Neuro-Symbolic Federated Learning over Heterogeneous Data-Views: A Structured Approach to Distributive EHR Modelling
Molaei S., Fatemi B., Thakur A., Soltan A., Rabbi F., Opdahl AL., Branson K., Schwab P., Belgrave D., Clifton DA.
Federated learning (FL) enables privacy-preserving model training across distributed Electronic Health Records (EHRs), but its deployment remains limited by data-view heterogeneity, where institutions maintain incompatible local schemas. Most existing methods address this by enforcing flat, aligned data views, which require extensive cross-site preprocessing and manual harmonisation that often discards client-specific features, or by projecting inputs into a shared latent space, which sacrifices interpretability. We propose a modelling shift from conventional FL with vectorised inputs to a symbolic, relation-centric framework, where each client or-ganises its EHR data as a structured, type-aware relational graph.
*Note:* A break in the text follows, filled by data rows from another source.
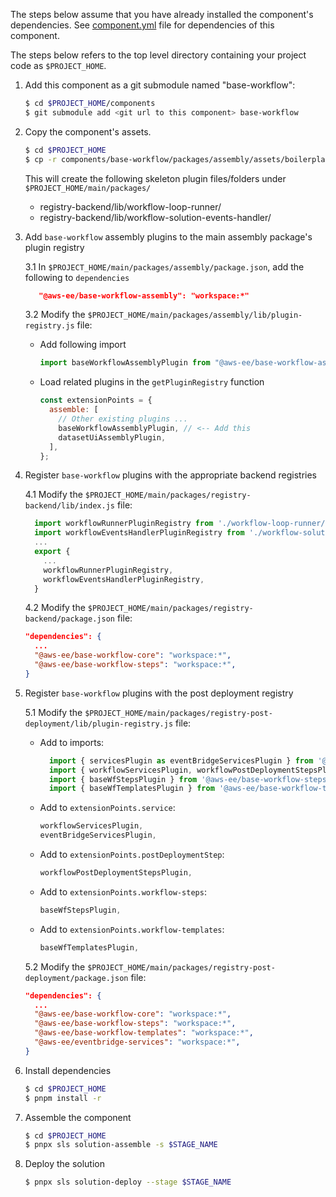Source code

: The steps below assume that you have already installed the component's dependencies. See [component.yml](./component.yml) file for dependencies of this component.

The steps below refers to the top level directory containing your project code as `$PROJECT_HOME`.

1. Add this component as a git submodule named "base-workflow":

   ```bash
   $ cd $PROJECT_HOME/components
   $ git submodule add <git url to this component> base-workflow
   ```

2. Copy the component's assets.

   ```bash
   $ cd $PROJECT_HOME
   $ cp -r components/base-workflow/packages/assembly/assets/boilerplate/* .
   ```

   This will create the following skeleton plugin files/folders under `$PROJECT_HOME/main/packages/`

   - registry-backend/lib/workflow-loop-runner/
   - registry-backend/lib/workflow-solution-events-handler/

3. Add `base-workflow` assembly plugins to the main assembly package's plugin registry
   
   3.1 In `$PROJECT_HOME/main/packages/assembly/package.json`, add the following to `dependencies`

      ```json
         "@aws-ee/base-workflow-assembly": "workspace:*"
      ```

   3.2 Modify the `$PROJECT_HOME/main/packages/assembly/lib/plugin-registry.js` file:

   - Add following import

      ```javascript
      import baseWorkflowAssemblyPlugin from "@aws-ee/base-workflow-assembly";
      ```

   - Load related plugins in the `getPluginRegistry` function

      ```javascript
      const extensionPoints = {
        assemble: [
          // Other existing plugins ...
          baseWorkflowAssemblyPlugin, // <-- Add this
          datasetUiAssemblyPlugin,
        ],
      };
      ```

4. Register `base-workflow` plugins with the appropriate backend registries

   4.1 Modify the `$PROJECT_HOME/main/packages/registry-backend/lib/index.js` file:

      ```javascript
        import workflowRunnerPluginRegistry from './workflow-loop-runner/plugin-registry';
        import workflowEventsHandlerPluginRegistry from './workflow-solution-events-handler/plugin-registry';
        ...
        export {
          ...
          workflowRunnerPluginRegistry,
          workflowEventsHandlerPluginRegistry,
        }
      ```

   4.2 Modify the `$PROJECT_HOME/main/packages/registry-backend/package.json` file:

      ```json
      "dependencies": {
        ...
        "@aws-ee/base-workflow-core": "workspace:*",
        "@aws-ee/base-workflow-steps": "workspace:*",
      }
      ```

5. Register `base-workflow` plugins with the post deployment registry

   5.1 Modify the `$PROJECT_HOME/main/packages/registry-post-deployment/lib/plugin-registry.js` file:

     - Add to imports:

        ```javascript
          import { servicesPlugin as eventBridgeServicesPlugin } from '@aws-ee/eventbridge-services';
          import { workflowServicesPlugin, workflowPostDeploymentStepsPlugin } from '@aws-ee/base-workflow-core';
          import { baseWfStepsPlugin } from '@aws-ee/base-workflow-steps';
          import { baseWfTemplatesPlugin } from '@aws-ee/base-workflow-templates';
        ```

      - Add to `extensionPoints.service`:

        ```javascript
        workflowServicesPlugin,
        eventBridgeServicesPlugin,
        ```

      - Add to `extensionPoints.postDeploymentStep`:

        ```javascript
        workflowPostDeploymentStepsPlugin,
        ```

      - Add to `extensionPoints.workflow-steps`:

        ```javascript
        baseWfStepsPlugin,
        ```

      - Add to `extensionPoints.workflow-templates`:

        ```javascript
        baseWfTemplatesPlugin,
        ```

   5.2 Modify the `$PROJECT_HOME/main/packages/registry-post-deployment/package.json` file:

      ```json
      "dependencies": {
        ...
        "@aws-ee/base-workflow-core": "workspace:*",
        "@aws-ee/base-workflow-steps": "workspace:*",
        "@aws-ee/base-workflow-templates": "workspace:*",
        "@aws-ee/eventbridge-services": "workspace:*",
      }
      ```

6. Install dependencies

    ```bash
    $ cd $PROJECT_HOME
    $ pnpm install -r
    ```

7. Assemble the component

    ```bash
    $ cd $PROJECT_HOME
    $ pnpx sls solution-assemble -s $STAGE_NAME
    ```

8. Deploy the solution

    ```bash
    $ pnpx sls solution-deploy --stage $STAGE_NAME
    ```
This enables client-specific inference without requiring schema alignment and supports FL across heterogeneous data views. To model over these symbolic structures, we introduce an architecture that combines relation-aware message passing with a learnable feature relevance mechanism, jointly enabling accurate local predictions and client-specific interpretability while supporting parameter sharing across clients. Beyond strong performance on three real-world EHR datasets exhibiting data-view heterogeneity, we further show that our framework supports multimodal FL under modality-level heterogeneity. Using MC-MED, a publicly available multimodal emergency department dataset, we demonstrate that our method accommodates clients with partially missing modalities, highlighting its robustness and scalability in real-world clinical settings.